Mehrwert für die Forschung: Betroffene sind Expertinnen und Experten in eigener Sache

„Niemand weiß besser, was für Patientinnen und Patienten in der Hausarztpraxis wichtig und notwendig ist, als die Betroffenen selbst“, beschreibt Professorin Dr. Marjan van Akker, Projektleiterin bei HYPERION-TransCARE. Gemeinsam mit ihnen wurde beispielsweise ein Informationsblatt entwickelt, das in laienverständlicher Sprache zum Medikationsplan informiert und diesem beigefügt wird. Sowohl am Standort Dresden (SaxoN) als auch am Standort Frankfurt (ForN) wurde ein Patientenbeirat eingerichtet, der die Forschenden aus der Perspektive der Betroffenen berät. Damit dies auf Augenhöhe geschieht, werden Patientinnen und Patienten in Vorbereitungstreffen geschult und auf die Teilnahme an jährlich stattfinden Innovationsworkshops vorbereitet. Dort wird zum Beispiel diskutiert, welche Forschungsfragen aus Patientensicht relevant sind, was in daraus entstehenden Projekten besonders wichtig ist, was noch ergänzt werden sollte, was gut funktioniert oder noch nachgebessert werden sollte.

So wurden Patientinnen und Patienten in einem Workshop befragt, wann sie sich eine Therapie mit pflanzlichen Arzneimitteln wünschen – zum Beispiel bei Erkältungen, Magen-Darm-Problemen, Regel- und Kopfschmerzen. „Dieses Anliegen aus Patientensicht haben wir bei der Konzeption von künftigen Studien berücksichtigt, die Ergebnisse dieses Workshops waren mitentscheidend für die Ausrichtung weiterer Forschungsanträge“, sagt van den Akker.

„Für uns als Forschende ist dieser direkte Austausch mit den Betroffenen enorm wichtig“, bestätigt Dr. Karen Voigt, Wissenschaftlerin im Netzwerk SaxoN, „wir lernen von den Patientinnen und Patienten, wenn wir ihre ganz realen Probleme und Alltagsanliegen besser verstehen“. Forschung, die Betroffene außerdem auch mit medizinischen Fach- und Pflegekräften zusammenbringt, bietet für Projektleiterin van den Akker noch einen weiteren Mehrwert: „Ein interprofessioneller, partizipativer Ansatz wie bei HYPERION-TransCare hilft, dass die entwickelten Maßnahmen später auch in der Breite getragen werden – von den Patientinnen und Patienten, aber auch von den Fachkräften im ambulanten und stationären Bereich“.
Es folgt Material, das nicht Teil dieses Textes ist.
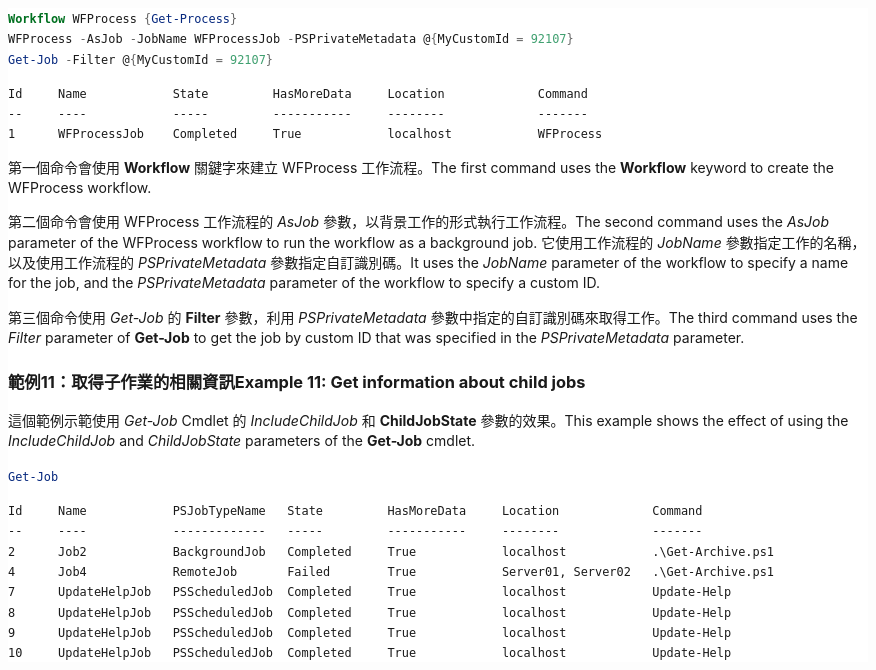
 ```powershell
Workflow WFProcess {Get-Process}
WFProcess -AsJob -JobName WFProcessJob -PSPrivateMetadata @{MyCustomId = 92107}
Get-Job -Filter @{MyCustomId = 92107}
```

```Output
Id     Name            State         HasMoreData     Location             Command
--     ----            -----         -----------     --------             -------
1      WFProcessJob    Completed     True            localhost            WFProcess
```

<span data-ttu-id="789c1-200">第一個命令會使用 **Workflow** 關鍵字來建立 WFProcess 工作流程。</span><span class="sxs-lookup"><span data-stu-id="789c1-200">The first command uses the **Workflow** keyword to create the WFProcess workflow.</span></span>

<span data-ttu-id="789c1-201">第二個命令會使用 WFProcess 工作流程的 *AsJob* 參數，以背景工作的形式執行工作流程。</span><span class="sxs-lookup"><span data-stu-id="789c1-201">The second command uses the *AsJob* parameter of the WFProcess workflow to run the workflow as a background job.</span></span> <span data-ttu-id="789c1-202">它使用工作流程的 *JobName* 參數指定工作的名稱，以及使用工作流程的 *PSPrivateMetadata* 參數指定自訂識別碼。</span><span class="sxs-lookup"><span data-stu-id="789c1-202">It uses the *JobName* parameter of the workflow to specify a name for the job, and the *PSPrivateMetadata* parameter of the workflow to specify a custom ID.</span></span>

<span data-ttu-id="789c1-203">第三個命令使用 *Get-Job* 的 **Filter** 參數，利用 *PSPrivateMetadata* 參數中指定的自訂識別碼來取得工作。</span><span class="sxs-lookup"><span data-stu-id="789c1-203">The third command uses the *Filter* parameter of **Get-Job** to get the job by custom ID that was specified in the *PSPrivateMetadata* parameter.</span></span>

### <span data-ttu-id="789c1-204">範例11：取得子作業的相關資訊</span><span class="sxs-lookup"><span data-stu-id="789c1-204">Example 11: Get information about child jobs</span></span>

<span data-ttu-id="789c1-205">這個範例示範使用 *Get-Job* Cmdlet 的 *IncludeChildJob* 和 **ChildJobState** 參數的效果。</span><span class="sxs-lookup"><span data-stu-id="789c1-205">This example shows the effect of using the *IncludeChildJob* and *ChildJobState* parameters of the **Get-Job** cmdlet.</span></span>

```powershell
Get-Job
```

```Output
Id     Name            PSJobTypeName   State         HasMoreData     Location             Command
--     ----            -------------   -----         -----------     --------             -------
2      Job2            BackgroundJob   Completed     True            localhost            .\Get-Archive.ps1
4      Job4            RemoteJob       Failed        True            Server01, Server02   .\Get-Archive.ps1
7      UpdateHelpJob   PSScheduledJob  Completed     True            localhost            Update-Help
8      UpdateHelpJob   PSScheduledJob  Completed     True            localhost            Update-Help
9      UpdateHelpJob   PSScheduledJob  Completed     True            localhost            Update-Help
10     UpdateHelpJob   PSScheduledJob  Completed     True            localhost            Update-Help
```
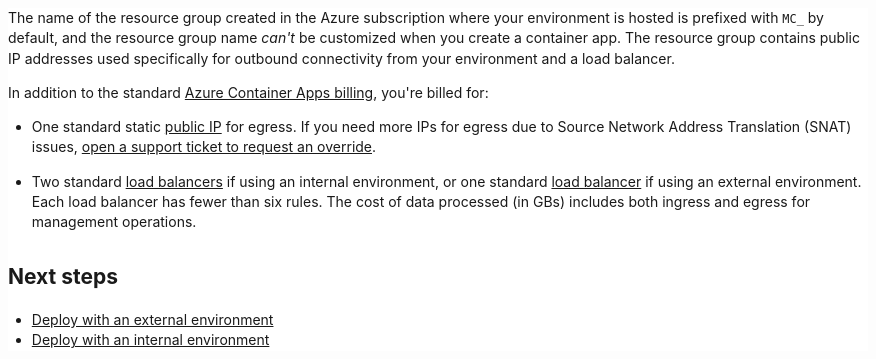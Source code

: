 The name of the resource group created in the Azure subscription where your environment is hosted is prefixed with `MC_` by default, and the resource group name *can't* be customized when you create a container app. The resource group contains public IP addresses used specifically for outbound connectivity from your environment and a load balancer.

In addition to the standard [Azure Container Apps billing](./billing.md), you're billed for:

- One standard static [public IP](https://azure.microsoft.com/pricing/details/ip-addresses/) for egress. If you need more IPs for egress due to Source Network Address Translation (SNAT) issues, [open a support ticket to request an override](https://azure.microsoft.com/support/create-ticket/).

- Two standard [load balancers](https://azure.microsoft.com/pricing/details/load-balancer/) if using an internal environment, or one standard [load balancer](https://azure.microsoft.com/pricing/details/load-balancer/) if using an external environment. Each load balancer has fewer than six rules. The cost of data processed (in GBs) includes both ingress and egress for management operations.

## Next steps

- [Deploy with an external environment](vnet-custom.md)
- [Deploy with an internal environment](vnet-custom-internal.md)
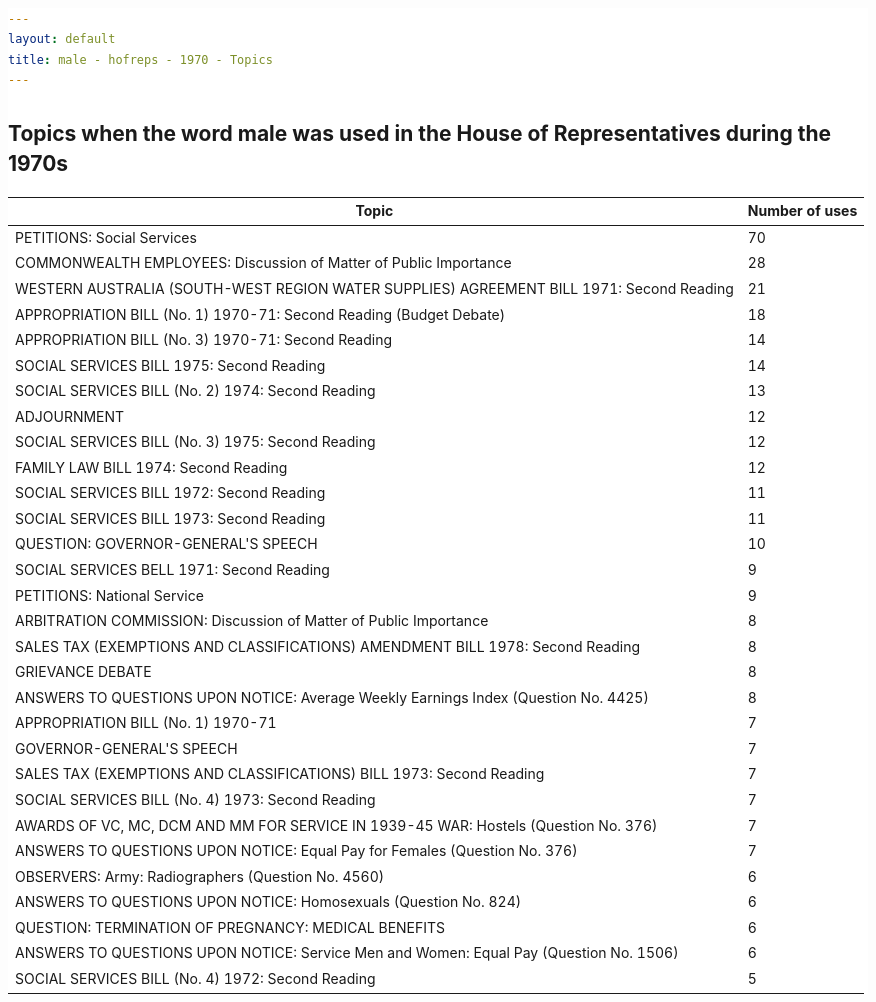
 ```yaml
---
layout: default
title: male - hofreps - 1970 - Topics
---
```

## Topics when the word **male** was used in the House of Representatives during the 1970s

| Topic | Number of uses |
|--------------|----------------|
|PETITIONS: Social Services|70|
|COMMONWEALTH EMPLOYEES: Discussion of Matter of Public Importance|28|
|WESTERN AUSTRALIA (SOUTH-WEST REGION WATER SUPPLIES) AGREEMENT BILL 1971: Second Reading|21|
|APPROPRIATION BILL (No. 1) 1970-71: Second Reading (Budget Debate)|18|
|APPROPRIATION BILL (No. 3) 1970-71: Second Reading|14|
|SOCIAL SERVICES BILL 1975: Second Reading|14|
|SOCIAL SERVICES BILL (No. 2) 1974: Second Reading|13|
|ADJOURNMENT|12|
|SOCIAL SERVICES BILL (No. 3) 1975: Second Reading|12|
|FAMILY LAW BILL 1974: Second Reading|12|
|SOCIAL SERVICES BILL 1972: Second Reading|11|
|SOCIAL SERVICES BILL 1973: Second Reading|11|
|QUESTION: GOVERNOR-GENERAL'S SPEECH|10|
|SOCIAL SERVICES BELL 1971: Second Reading|9|
|PETITIONS: National Service|9|
|ARBITRATION COMMISSION: Discussion of Matter of Public Importance|8|
|SALES TAX (EXEMPTIONS AND CLASSIFICATIONS) AMENDMENT BILL 1978: Second Reading|8|
|GRIEVANCE DEBATE|8|
|ANSWERS TO QUESTIONS UPON NOTICE: Average Weekly Earnings Index (Question No. 4425)|8|
|APPROPRIATION BILL (No. 1) 1970-71|7|
|GOVERNOR-GENERAL'S SPEECH|7|
|SALES TAX (EXEMPTIONS AND CLASSIFICATIONS) BILL 1973: Second Reading|7|
|SOCIAL SERVICES BILL (No. 4) 1973: Second Reading|7|
|AWARDS OF VC, MC, DCM AND MM FOR SERVICE IN 1939-45 WAR: Hostels (Question No. 376)|7|
|ANSWERS TO QUESTIONS UPON NOTICE: Equal Pay for Females (Question No. 376)|7|
|OBSERVERS: Army: Radiographers (Question No. 4560)|6|
|ANSWERS TO QUESTIONS UPON NOTICE: Homosexuals (Question No. 824)|6|
|QUESTION: TERMINATION OF PREGNANCY: MEDICAL BENEFITS|6|
|ANSWERS TO QUESTIONS UPON NOTICE: Service Men and Women: Equal Pay (Question No. 1506)|6|
|SOCIAL SERVICES BILL (No. 4) 1972: Second Reading|5|
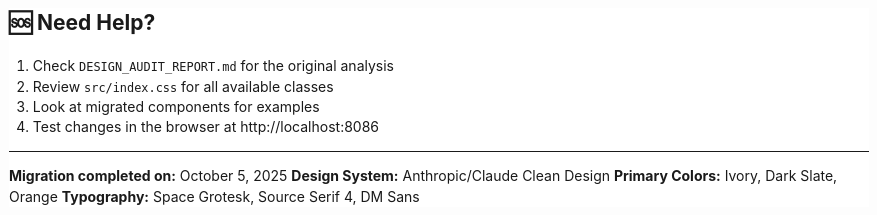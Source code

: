 
## 🆘 Need Help?

1. Check `DESIGN_AUDIT_REPORT.md` for the original analysis
2. Review `src/index.css` for all available classes
3. Look at migrated components for examples
4. Test changes in the browser at http://localhost:8086

---

**Migration completed on:** October 5, 2025
**Design System:** Anthropic/Claude Clean Design
**Primary Colors:** Ivory, Dark Slate, Orange
**Typography:** Space Grotesk, Source Serif 4, DM Sans
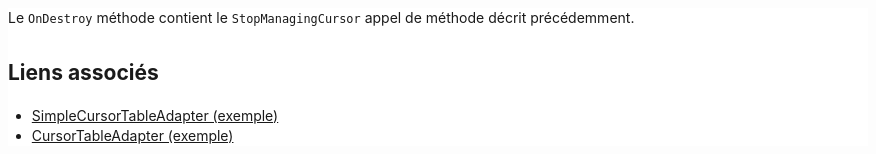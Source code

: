 Le `OnDestroy` méthode contient le `StopManagingCursor` appel de méthode décrit précédemment.



## <a name="related-links"></a>Liens associés

- [SimpleCursorTableAdapter (exemple)](https://developer.xamarin.com/samples/SimpleCursorTableAdapter/)
- [CursorTableAdapter (exemple)](https://developer.xamarin.com/samples/CursorTableAdapter/)
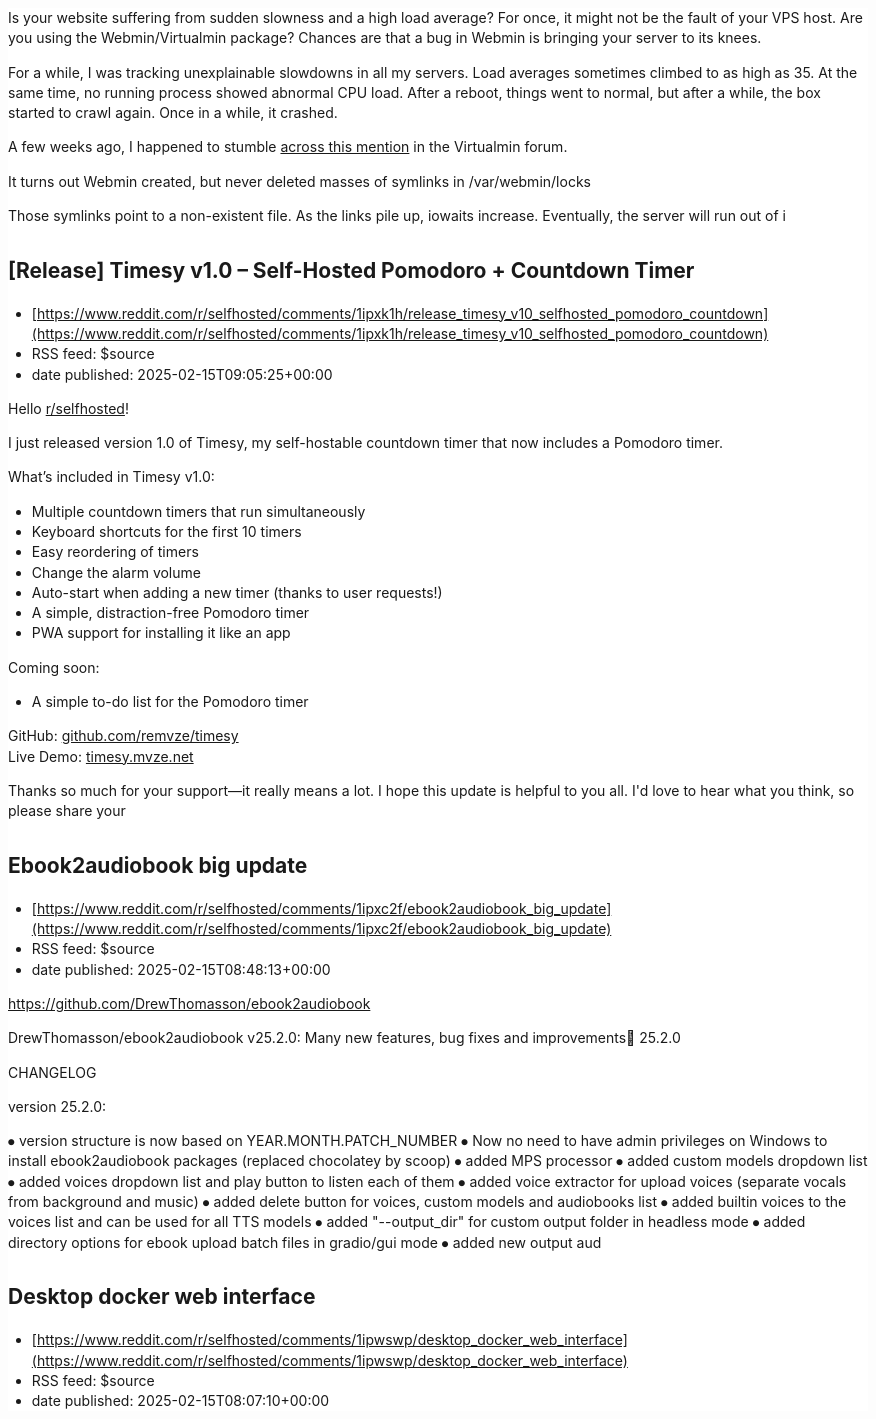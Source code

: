<div class="md"><p>Is your website suffering from sudden slowness and a high load average? For once, it might not be the fault of your VPS host. Are you using the Webmin/Virtualmin package? Chances are that a bug in Webmin is bringing your server to its knees.</p> <p>For a while, I was tracking unexplainable slowdowns in all my servers. Load averages sometimes climbed to as high as 35. At the same time, no running process showed abnormal CPU load. After a reboot, things went to normal, but after a while, the box started to crawl again. Once in a while, it crashed.</p> <p>A few weeks ago, I happened to stumble <a href="https://forum.virtualmin.com/t/lock-files-building-up-in-var-webmin-locks/129859">across this mention</a> in the Virtualmin forum.</p> <p>It turns out Webmin created, but never deleted masses of symlinks in /var/webmin/locks</p> <p>Those symlinks point to a non-existent file. As the links pile up, iowaits increase. Eventually, the server will run out of i

## [Release] Timesy v1.0 – Self-Hosted Pomodoro + Countdown Timer
 - [https://www.reddit.com/r/selfhosted/comments/1ipxk1h/release_timesy_v10_selfhosted_pomodoro_countdown](https://www.reddit.com/r/selfhosted/comments/1ipxk1h/release_timesy_v10_selfhosted_pomodoro_countdown)
 - RSS feed: $source
 - date published: 2025-02-15T09:05:25+00:00

<div class="md"><p>Hello <a href="/r/selfhosted">r/selfhosted</a>!</p> <p>I just released version 1.0 of Timesy, my self-hostable countdown timer that now includes a Pomodoro timer.</p> <p>What’s included in Timesy v1.0:</p> <ul> <li>Multiple countdown timers that run simultaneously</li> <li>Keyboard shortcuts for the first 10 timers</li> <li>Easy reordering of timers</li> <li>Change the alarm volume</li> <li>Auto-start when adding a new timer (thanks to user requests!)</li> <li>A simple, distraction-free Pomodoro timer</li> <li>PWA support for installing it like an app</li> </ul> <p>Coming soon:</p> <ul> <li>A simple to-do list for the Pomodoro timer</li> </ul> <p>GitHub: <a href="http://github.com/remvze/timesy">github.com/remvze/timesy</a><br/> Live Demo: <a href="http://timesy.mvze.net">timesy.mvze.net</a></p> <p>Thanks so much for your support—it really means a lot. I hope this update is helpful to you all. I&#39;d love to hear what you think, so please share your

## Ebook2audiobook big update
 - [https://www.reddit.com/r/selfhosted/comments/1ipxc2f/ebook2audiobook_big_update](https://www.reddit.com/r/selfhosted/comments/1ipxc2f/ebook2audiobook_big_update)
 - RSS feed: $source
 - date published: 2025-02-15T08:48:13+00:00

<div class="md"><p><a href="https://github.com/DrewThomasson/ebook2audiobook">https://github.com/DrewThomasson/ebook2audiobook</a></p> <p>DrewThomasson/ebook2audiobook v25.2.0: Many new features, bug fixes and improvements🤯 25.2.0</p> <p>CHANGELOG</p> <p>version 25.2.0:</p> <p>⦁ version structure is now based on YEAR.MONTH.PATCH_NUMBER ⦁ Now no need to have admin privileges on Windows to install ebook2audiobook packages (replaced chocolatey by scoop) ⦁ added MPS processor ⦁ added custom models dropdown list ⦁ added voices dropdown list and play button to listen each of them ⦁ added voice extractor for upload voices (separate vocals from background and music) ⦁ added delete button for voices, custom models and audiobooks list ⦁ added builtin voices to the voices list and can be used for all TTS models ⦁ added &quot;--output_dir&quot; for custom output folder in headless mode ⦁ added directory options for ebook upload batch files in gradio/gui mode ⦁ added new output aud

## Desktop docker web interface
 - [https://www.reddit.com/r/selfhosted/comments/1ipwswp/desktop_docker_web_interface](https://www.reddit.com/r/selfhosted/comments/1ipwswp/desktop_docker_web_interface)
 - RSS feed: $source
 - date published: 2025-02-15T08:07:10+00:00
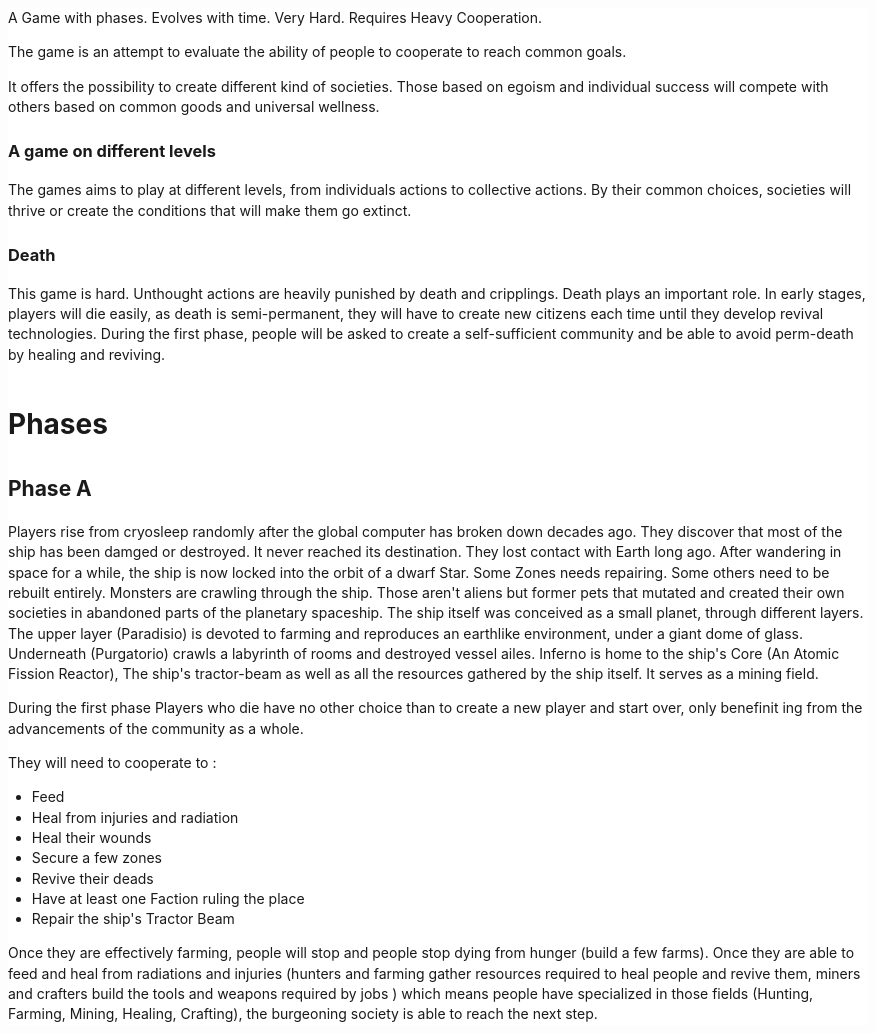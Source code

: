 A Game with phases. Evolves with time. Very Hard. Requires Heavy Cooperation.

The game is an attempt to evaluate the ability of people to cooperate to reach common goals.

It offers the possibility to create different kind of societies. Those based on egoism and individual success will compete with others based on common goods and universal wellness.

### A game on different levels

The games aims to play at different levels, from individuals actions to collective actions. By their common choices, societies will thrive or create the conditions that will make them go extinct.

### Death

This game is hard. Unthought actions are heavily punished by death and cripplings. Death plays an important role. In early stages, players will die easily, as death is semi-permanent, they will have to create new citizens each time until they develop revival technologies. During the first phase, people will be asked to create a self-sufficient community and be able to avoid perm-death by healing and reviving.

# Phases

## Phase A

Players rise from cryosleep randomly after the global computer has broken down decades ago.
They discover that most of the ship has been damged or destroyed. It never reached its destination.
They lost contact with Earth long ago. After wandering in space for a while, the ship is now locked into the orbit of a dwarf Star. Some Zones needs repairing. Some others need to be rebuilt entirely. Monsters are crawling through the ship.
Those aren't aliens but former pets that mutated and created their own societies in abandoned parts of the planetary spaceship.
The ship itself was conceived as a small planet, through different layers.
The upper layer (Paradisio) is devoted to farming and reproduces an earthlike environment, under a giant dome of glass.
Underneath (Purgatorio) crawls a labyrinth of rooms and destroyed vessel ailes.
Inferno is home to the ship's Core (An Atomic Fission Reactor), The ship's tractor-beam as well as all the resources gathered by the ship itself. It serves as a mining field.

During the first phase Players who die have no other choice than to create a new player and start over, only benefinit ing from the advancements of the community as a whole.

They will need to cooperate to :

- Feed
- Heal from injuries and radiation
- Heal their wounds
- Secure a few zones
- Revive their deads
- Have at least one Faction ruling the place
- Repair the ship's Tractor Beam

Once they are effectively farming, people will stop and people stop dying from hunger (build a few farms). Once they are able to feed and heal from radiations and injuries (hunters and farming gather resources required to heal people and revive them, miners and crafters build the tools and weapons required by jobs ) which means people have specialized in those fields (Hunting, Farming, Mining, Healing, Crafting), the burgeoning society is able to reach the next step.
Ambulante Forschungspraxen

Niedergelassene Ärztinnen und Ärzte stärker in die klinische Forschung einzubeziehen, ist in der Forschung oftmals noch Neuland, soll aber durch die Förderung des Bundesministeriums für Bildung und Forschung (BMBF) gestärkt werden. Weil hausärztliche Praxen für viele Menschen die erste Anlaufstelle sind, fallen dort auch wertvolle Daten zu unterschiedlichen Krankheiten an. Um diese für die Gesundheitsversorgung besser nutzen zu können, fördert das BMBF den Aufbau sogenannter allgemeinmedizinischer Forschungspraxennetze und einer übergreifenden Koordinierungsstelle. Mit der Maßnahme soll die Zusammenarbeit zwischen niedergelassenen Ärztinnen und Ärzten und ihren Praxisteams mit Universitäten beziehungsweise Universitätskliniken gestärkt werden. Langfristiges Ziel der Förderung ist es, klinische Forschung auch häufiger im ambulanten Bereich durchzuführen.